Since Google Maps and my iPhone are anyway tracking my location, I figured I could use this data for my prototype. However, I have disabled tracking for Google Maps and the data from my iPhone is fairly broad and I would need very granular data to fulfill my concept, as it seems to me more important to know which streets I have been to.

Location Screenshot

This whole data collection raises in me the question, what would be an ethical way of generating this map concept without relying on 3rd parties that would have access to it to take advantage of it? Would that be a tracking service that guarantees privacy? Would that be a manual process one would have to do after every walk, reconstructing the routes one did walk?

For now, I think the best prototype to test the concept is to simply print a map of my neighborhood and mark the streets I have been to with a pen, making it as local as possible without having tech giants accessing my data.

Printing out the first screenshot, I realized that especially the area I have been discovering today is not visible on the printout. On Snazzymaps — a website that allows styling — I found a black and white style but without labels, but that is hard to navigate so I decided for a black and white version with labels to start of my prototype of the streets I have been to recently (out of my memory).

Prototype

Map

This is the map prototype. Of course, it is just a rough sketch, but even this simple prototype displays the potential of all the places I still have to discover (as a disclaimer, I just marked the streets I have been to recently, within the last one or two weeks). Now I can use this map as prompts where to go next time and updating the map accordingly.
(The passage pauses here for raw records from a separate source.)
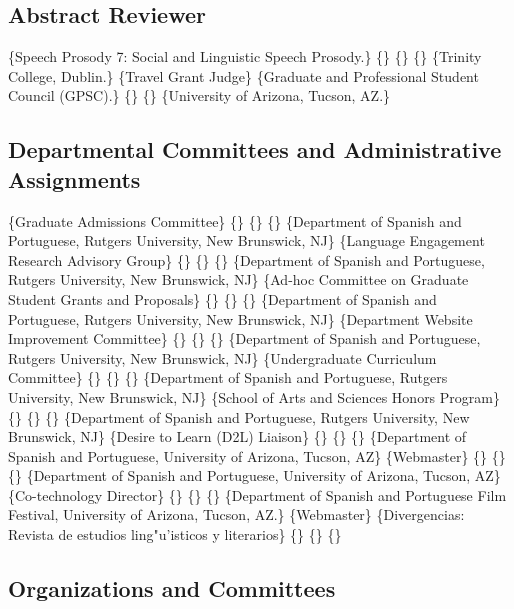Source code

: \documentclass[11pt,letterpaper]{assets/tex/moderncv}
\begin{document}
\subsection{Abstract Reviewer}


\{Speech Prosody 7: Social and Linguistic Speech Prosody.\} \{\} \{\}
\{\} \{Trinity College, Dublin.\}  \{Travel Grant Judge\}
\{Graduate and Professional Student Council (GPSC).\} \{\} \{\}
\{University of Arizona, Tucson, AZ.\}

\subsection{Departmental Committees and Administrative Assignments}


\{Graduate Admissions Committee\} \{\} \{\} \{\} \{Department of Spanish
and Portuguese, Rutgers University, New Brunswick, NJ\}
 \{Language Engagement Research Advisory
Group\} \{\} \{\} \{\} \{Department of Spanish and Portuguese, Rutgers
University, New Brunswick, NJ\}  \{Ad-hoc
Committee on Graduate Student Grants and Proposals\} \{\} \{\} \{\}
\{Department of Spanish and Portuguese, Rutgers University, New
Brunswick, NJ\}  \{Department Website Improvement
Committee\} \{\} \{\} \{\} \{Department of Spanish and Portuguese,
Rutgers University, New Brunswick, NJ\} 
\{Undergraduate Curriculum Committee\} \{\} \{\} \{\} \{Department of
Spanish and Portuguese, Rutgers University, New Brunswick, NJ\}
 \{School of Arts and Sciences Honors Program\}
\{\} \{\} \{\} \{Department of Spanish and Portuguese, Rutgers
University, New Brunswick, NJ\}  \{Desire to Learn
(D2L) Liaison\} \{\} \{\} \{\} \{Department of Spanish and Portuguese,
University of Arizona, Tucson, AZ\}  \{Webmaster\}
\{\} \{\} \{\} \{Department of Spanish and Portuguese, University of
Arizona, Tucson, AZ\}  \{Co-technology Director\}
\{\} \{\} \{\} \{Department of Spanish and Portuguese Film Festival,
University of Arizona, Tucson, AZ.\} 
\{Webmaster\} \{Divergencias: Revista de estudios ling"u'isticos y
literarios\} \{\} \{\} \{\}

\subsection{Organizations and Committees}
\end{document}
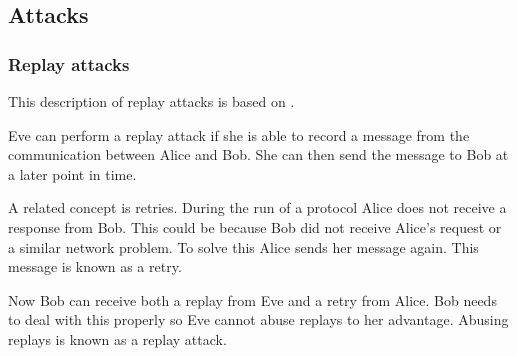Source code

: \subsection{Attacks} 


\subsubsection{Replay attacks}
This description of replay attacks is based on \citet[p.~223]{cryptoenginering}.

Eve can perform a replay attack if she is able to record a message from the communication between Alice and Bob.
She can then send the message to Bob at a later point in time. 

A related concept is retries.
During the run of a protocol Alice does not receive a response from Bob.
This could be because Bob did not receive Alice's request or a similar network problem.
To solve this Alice sends her message again.
This message is known as a retry.

Now Bob can receive both a replay from Eve and a retry from Alice.
Bob needs to deal with this properly so Eve cannot abuse replays to her advantage.
Abusing replays is known as a replay attack.

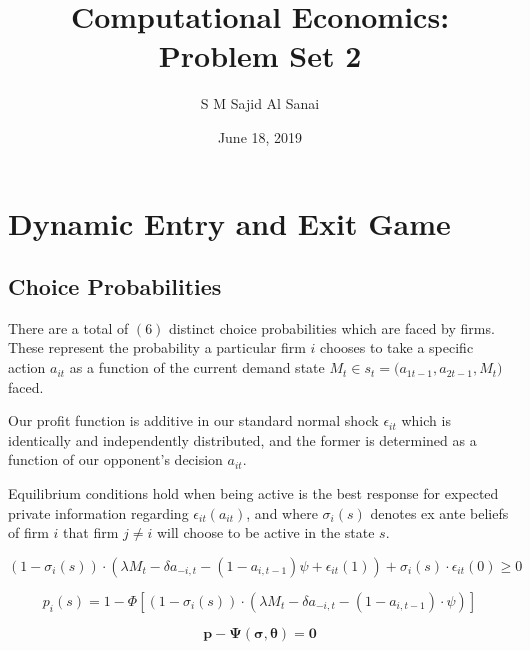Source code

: \documentclass{article}
\title{Computational Economics: Problem Set 2}
\author{S M Sajid Al Sanai}
\date{June 18, 2019}
\begin{document}
\maketitle
{}
\tableofcontents


\newpage

\section{Dynamic Entry and Exit Game}

\subsection{Choice Probabilities}

There are a total of $(6)$ distinct choice probabilities which are faced by firms. These represent the probability a particular firm $i$ chooses to take a specific action $a_{it}$ as a function of the current demand state $M_{t} \in s_t=\big( a_{1t-1}, a_{2t-1}, M_t \big)$ faced.

Our profit function is additive in our standard normal shock $\epsilon_{it}$ which is identically and independently distributed, and the former is determined as a function of our opponent's decision $a_{it}$.

Equilibrium conditions hold when being active is the best response for expected private information regarding $\epsilon_{it}(a_{it})$, and where $\sigma_i(s)$ denotes ex ante beliefs of firm $i$ that firm $j \neq i$ will choose to be active in the state $s$.

\begin{equation}
( 1-\sigma_i(s) ) \cdot (\lambda M_t - \delta a_{-i,t}-(1-a_{i,t-1})\psi + \epsilon_{it}(1)) + \sigma_i(s) \cdot \epsilon_{it}(0) \geq 0
\end{equation}

\begin{equation}
p_i(s)=1-\Phi[ ( 1-\sigma_i(s) ) \cdot (\lambda M_t - \delta a_{-i,t}-(1-a_{i,t-1}) \cdot \psi)]
\end{equation}

\begin{equation}
\mathbf{p-\Psi(\sigma,\theta)=0}
\end{equation}
\end{document}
The next step would be to automate this process, lay it upon to a digital map and maybe even set “where I want to go” pins in Google Maps, prompting myself to discover new areas.

Reflection

Finding a process that includes the intention without relying on generated data is hard but necessary. I first thought about a more programmatic way (of course…) to create the map, but this would have meant either to create a database to save the paths to not need to create them to draw over and over again. This would on one hand take a lot of time to create, on the other hand again would save this data in a fairly public spot. A paper prototype in this sense seemed to be the best and quickest way to test the concept.